WORK ORDER:
Exact copies of all the entries below are expected in the answer.
+ + + + +
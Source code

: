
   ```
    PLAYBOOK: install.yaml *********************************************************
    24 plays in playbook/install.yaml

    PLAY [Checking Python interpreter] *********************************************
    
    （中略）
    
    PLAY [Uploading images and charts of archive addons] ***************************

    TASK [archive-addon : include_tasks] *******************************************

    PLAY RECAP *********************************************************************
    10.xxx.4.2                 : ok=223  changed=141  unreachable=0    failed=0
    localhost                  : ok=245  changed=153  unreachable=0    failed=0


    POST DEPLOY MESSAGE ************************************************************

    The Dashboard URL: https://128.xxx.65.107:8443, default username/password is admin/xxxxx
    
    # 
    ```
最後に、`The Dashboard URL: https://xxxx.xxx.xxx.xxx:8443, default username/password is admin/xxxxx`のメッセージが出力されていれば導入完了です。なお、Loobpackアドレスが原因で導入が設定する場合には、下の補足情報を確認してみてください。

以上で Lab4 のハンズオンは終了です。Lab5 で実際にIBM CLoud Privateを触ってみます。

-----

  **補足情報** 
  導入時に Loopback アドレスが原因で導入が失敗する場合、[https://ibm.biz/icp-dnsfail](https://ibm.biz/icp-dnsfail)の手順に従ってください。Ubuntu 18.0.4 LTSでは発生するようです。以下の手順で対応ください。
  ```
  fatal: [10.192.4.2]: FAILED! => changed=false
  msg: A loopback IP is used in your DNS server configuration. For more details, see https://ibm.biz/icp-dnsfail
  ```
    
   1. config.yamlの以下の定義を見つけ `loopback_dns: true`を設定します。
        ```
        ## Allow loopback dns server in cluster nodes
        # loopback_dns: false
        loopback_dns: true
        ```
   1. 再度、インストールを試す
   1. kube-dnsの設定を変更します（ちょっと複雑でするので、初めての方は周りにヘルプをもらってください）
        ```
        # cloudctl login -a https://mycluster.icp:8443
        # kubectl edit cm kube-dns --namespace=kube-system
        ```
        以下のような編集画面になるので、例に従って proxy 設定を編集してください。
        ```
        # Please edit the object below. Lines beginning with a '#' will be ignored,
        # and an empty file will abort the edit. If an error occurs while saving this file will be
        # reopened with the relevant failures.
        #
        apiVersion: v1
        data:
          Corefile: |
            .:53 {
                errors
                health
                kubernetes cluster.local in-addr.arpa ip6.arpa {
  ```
+ + + + +
ANSWER FOR THE TASK:
Source code

:
   ```
    PLAYBOOK: install.yaml *********************************************************
    24 plays in playbook/install.yaml

    PLAY [Checking Python interpreter] *********************************************
    
    （中略）
    
    PLAY [Uploading images and charts of archive addons] ***************************

    TASK [archive-addon : include_tasks] *******************************************

    PLAY RECAP *********************************************************************
    10.xxx.4.2                 : ok=223  changed=141  unreachable=0    failed=0
    localhost                  : ok=245  changed=153  unreachable=0    failed=0


    POST DEPLOY MESSAGE ************************************************************

    The Dashboard URL: https://128.xxx.65.107:8443, default username/password is admin/xxxxx
    
    # 
    ```
最後に、`The Dashboard URL: https://xxxx.xxx.xxx.xxx:8443, default username/password is admin/xxxxx`のメッセージが出力されていれば導入完了です。なお、Loobpackアドレスが原因で導入が設定する場合には、下の補足情報を確認してみてください。

以上で Lab4 のハンズオンは終了です。Lab5 で実際にIBM CLoud Privateを触ってみます。

-----

  **補足情報** 
  導入時に Loopback アドレスが原因で導入が失敗する場合、[https://ibm.biz/icp-dnsfail](https://ibm.biz/icp-dnsfail)の手順に従ってください。Ubuntu 18.0.4 LTSでは発生するようです。以下の手順で対応ください。
  ```
  fatal: [10.192.4.2]: FAILED! => changed=false
  msg: A loopback IP is used in your DNS server configuration. For more details, see https://ibm.biz/icp-dnsfail
  ```
    
   1. config.yamlの以下の定義を見つけ `loopback_dns: true`を設定します。
        ```
        ## Allow loopback dns server in cluster nodes
        # loopback_dns: false
        loopback_dns: true
        ```
   1. 再度、インストールを試す
   1. kube-dnsの設定を変更します（ちょっと複雑でするので、初めての方は周りにヘルプをもらってください）
        ```
        # cloudctl login -a https://mycluster.icp:8443
        # kubectl edit cm kube-dns --namespace=kube-system
        ```
        以下のような編集画面になるので、例に従って proxy 設定を編集してください。
        ```
        # Please edit the object below. Lines beginning with a '#' will be ignored,
        # and an empty file will abort the edit. If an error occurs while saving this file will be
        # reopened with the relevant failures.
        #
        apiVersion: v1
        data:
          Corefile: |
            .:53 {
                errors
                health
                kubernetes cluster.local in-addr.arpa ip6.arpa {
  ```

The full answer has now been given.